Many present, representing local families and community groups, said the young man’s death was yet another tragedy for a community already grieving for their youth, who they claim are harassed by some Victoria Police officers.
The man’s father, Getachew Atakelt Seyoum, said Footscray police officers had told him his son had no injuries when found. But when he identified him, he had a damaged left eyeball, a smashed nose, a big scratch and blood on his face, and his body was covered in bruises, he said. Michael Atakelt had been held by Footscray police overnight and released on June 26, the day he went missing.
”We don’t know what happened to Michael from the time he was taken into police custody. This is very traumatic.”
Victoria Police Assistant Commissioner Stephen Fontana, who attended the meeting at the North Melbourne Community Centre with two other officers, said the homicide squad had attended the scene where the body was found and the Footscray criminal investigation unit was investigating. An autopsy had been completed but results were not yet available and the cause of death was not yet known.
”In relation to Michael’s last movement, he was in custody prior to last being seen. We have got the Ethical Standards Department involved in the investigation,” Mr Fontana said.
Michael Atakelt, who was of Ethiopian background, was last seen by his girlfriend on June 26. His mother, Askalu Tella, rang Footscray police several times and went to the station daily from July 4 to 6 to make a missing person’s report.
She said they told her they had no information.
She took five members of the community with her on July 7, but was again sent away. She says police told her later to come back in, when she was told her only child had been found in the river.
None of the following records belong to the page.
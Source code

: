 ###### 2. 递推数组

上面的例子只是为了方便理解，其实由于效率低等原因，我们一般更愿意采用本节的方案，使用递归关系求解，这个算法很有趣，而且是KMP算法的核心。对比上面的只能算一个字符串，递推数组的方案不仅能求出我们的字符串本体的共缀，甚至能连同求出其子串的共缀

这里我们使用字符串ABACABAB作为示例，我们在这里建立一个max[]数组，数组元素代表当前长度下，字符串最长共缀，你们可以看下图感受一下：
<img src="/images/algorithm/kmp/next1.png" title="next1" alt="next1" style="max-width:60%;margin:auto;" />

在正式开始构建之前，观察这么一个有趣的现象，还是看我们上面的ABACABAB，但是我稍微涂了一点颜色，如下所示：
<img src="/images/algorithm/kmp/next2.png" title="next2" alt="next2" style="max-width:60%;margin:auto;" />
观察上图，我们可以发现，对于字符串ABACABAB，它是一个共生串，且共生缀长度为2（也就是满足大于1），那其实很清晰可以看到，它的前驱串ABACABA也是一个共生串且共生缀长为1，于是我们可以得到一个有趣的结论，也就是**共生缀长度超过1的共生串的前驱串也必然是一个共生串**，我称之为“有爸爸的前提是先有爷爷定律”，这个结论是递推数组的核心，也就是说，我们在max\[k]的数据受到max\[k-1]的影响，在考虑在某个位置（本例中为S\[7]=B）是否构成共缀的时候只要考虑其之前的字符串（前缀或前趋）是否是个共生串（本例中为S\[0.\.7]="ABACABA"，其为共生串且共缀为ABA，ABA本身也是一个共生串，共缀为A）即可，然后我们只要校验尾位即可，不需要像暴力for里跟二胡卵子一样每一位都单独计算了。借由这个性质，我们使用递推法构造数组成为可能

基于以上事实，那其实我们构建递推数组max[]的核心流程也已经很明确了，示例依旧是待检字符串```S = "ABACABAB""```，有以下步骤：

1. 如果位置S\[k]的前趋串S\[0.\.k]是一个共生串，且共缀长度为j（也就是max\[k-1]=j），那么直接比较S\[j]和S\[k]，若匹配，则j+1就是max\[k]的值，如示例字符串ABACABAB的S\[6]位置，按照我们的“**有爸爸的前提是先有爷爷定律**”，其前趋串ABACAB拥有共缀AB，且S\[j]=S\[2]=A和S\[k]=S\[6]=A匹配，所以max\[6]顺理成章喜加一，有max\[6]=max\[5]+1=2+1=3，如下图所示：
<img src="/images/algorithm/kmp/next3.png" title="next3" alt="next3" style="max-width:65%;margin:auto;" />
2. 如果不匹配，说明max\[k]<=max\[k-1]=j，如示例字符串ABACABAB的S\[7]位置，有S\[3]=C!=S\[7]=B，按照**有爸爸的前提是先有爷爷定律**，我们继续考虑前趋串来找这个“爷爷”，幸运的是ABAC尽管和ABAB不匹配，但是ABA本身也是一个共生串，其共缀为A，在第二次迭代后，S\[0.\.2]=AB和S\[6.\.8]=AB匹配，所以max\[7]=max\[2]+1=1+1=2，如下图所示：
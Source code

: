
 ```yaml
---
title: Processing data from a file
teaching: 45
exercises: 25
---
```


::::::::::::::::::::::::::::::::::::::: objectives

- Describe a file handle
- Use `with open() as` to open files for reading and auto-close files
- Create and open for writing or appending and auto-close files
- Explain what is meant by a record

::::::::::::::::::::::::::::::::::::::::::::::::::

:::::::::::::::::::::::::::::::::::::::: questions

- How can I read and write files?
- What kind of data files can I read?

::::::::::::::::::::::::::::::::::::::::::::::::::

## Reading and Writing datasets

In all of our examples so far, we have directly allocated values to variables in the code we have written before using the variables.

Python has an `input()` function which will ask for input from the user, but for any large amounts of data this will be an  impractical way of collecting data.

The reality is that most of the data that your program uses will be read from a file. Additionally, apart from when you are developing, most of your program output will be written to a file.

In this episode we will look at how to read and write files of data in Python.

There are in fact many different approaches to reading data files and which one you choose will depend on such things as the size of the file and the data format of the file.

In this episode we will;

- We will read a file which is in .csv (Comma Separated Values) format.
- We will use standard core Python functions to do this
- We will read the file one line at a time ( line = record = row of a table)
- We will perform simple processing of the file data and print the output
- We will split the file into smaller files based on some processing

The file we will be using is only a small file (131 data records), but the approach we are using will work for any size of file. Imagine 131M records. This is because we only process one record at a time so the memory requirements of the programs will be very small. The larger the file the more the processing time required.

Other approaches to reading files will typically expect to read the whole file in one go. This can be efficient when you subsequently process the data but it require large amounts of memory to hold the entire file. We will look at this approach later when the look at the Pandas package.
Those at the meeting expressed anger that police did not follow standard practice and go to her house to tell her.
Many young men at the meeting claimed Michael had been constantly called into the police station for reasons that were unclear to him.
Mr Seyoum, said Michael – a popular young man who worked part-time at a Subway store and was a student at Victoria University – did not know why police called him into the station more than 10 times in June alone.